"""

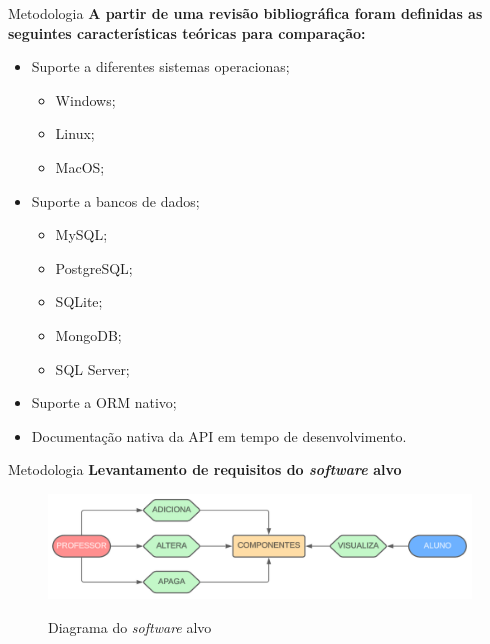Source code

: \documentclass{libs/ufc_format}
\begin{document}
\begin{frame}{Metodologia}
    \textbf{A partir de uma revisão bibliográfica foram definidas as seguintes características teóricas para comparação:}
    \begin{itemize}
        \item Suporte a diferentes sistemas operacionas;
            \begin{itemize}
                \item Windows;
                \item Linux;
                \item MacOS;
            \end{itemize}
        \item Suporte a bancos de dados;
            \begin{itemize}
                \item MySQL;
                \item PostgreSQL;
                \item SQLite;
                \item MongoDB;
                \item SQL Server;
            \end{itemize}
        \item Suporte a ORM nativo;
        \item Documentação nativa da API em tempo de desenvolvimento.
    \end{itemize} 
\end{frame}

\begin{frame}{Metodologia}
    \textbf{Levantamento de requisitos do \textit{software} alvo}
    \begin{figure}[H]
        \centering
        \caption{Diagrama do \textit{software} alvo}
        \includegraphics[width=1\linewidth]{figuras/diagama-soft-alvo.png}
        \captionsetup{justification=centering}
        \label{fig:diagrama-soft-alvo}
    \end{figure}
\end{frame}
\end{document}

"""
"""

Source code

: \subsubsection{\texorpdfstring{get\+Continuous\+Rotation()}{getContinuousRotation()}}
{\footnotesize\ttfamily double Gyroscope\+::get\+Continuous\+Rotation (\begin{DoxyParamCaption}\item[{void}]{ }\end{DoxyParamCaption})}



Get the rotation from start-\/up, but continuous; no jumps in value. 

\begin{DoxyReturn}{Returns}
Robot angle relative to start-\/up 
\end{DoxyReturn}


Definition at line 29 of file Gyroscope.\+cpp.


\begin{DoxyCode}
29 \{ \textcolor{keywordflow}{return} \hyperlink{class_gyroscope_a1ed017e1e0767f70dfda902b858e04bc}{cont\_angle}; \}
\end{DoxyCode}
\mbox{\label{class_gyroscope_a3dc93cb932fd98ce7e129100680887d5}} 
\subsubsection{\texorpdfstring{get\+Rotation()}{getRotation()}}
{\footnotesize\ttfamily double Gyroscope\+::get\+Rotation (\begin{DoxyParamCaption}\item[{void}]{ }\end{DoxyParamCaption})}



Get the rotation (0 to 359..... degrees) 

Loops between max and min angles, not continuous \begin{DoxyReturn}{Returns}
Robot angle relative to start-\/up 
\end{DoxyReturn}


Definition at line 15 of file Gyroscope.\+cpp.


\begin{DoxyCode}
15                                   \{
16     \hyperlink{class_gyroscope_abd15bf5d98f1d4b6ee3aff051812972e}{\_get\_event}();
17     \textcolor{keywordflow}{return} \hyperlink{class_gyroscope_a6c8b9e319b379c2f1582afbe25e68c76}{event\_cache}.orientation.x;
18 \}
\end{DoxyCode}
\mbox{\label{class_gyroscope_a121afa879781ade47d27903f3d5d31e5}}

"""

■ Aim of the task: Return the lines above that include the string "Definition".

■ Solved exercise:
Definition at line 29 of file Gyroscope.\+cpp.
Definition at line 15 of file Gyroscope.\+cpp.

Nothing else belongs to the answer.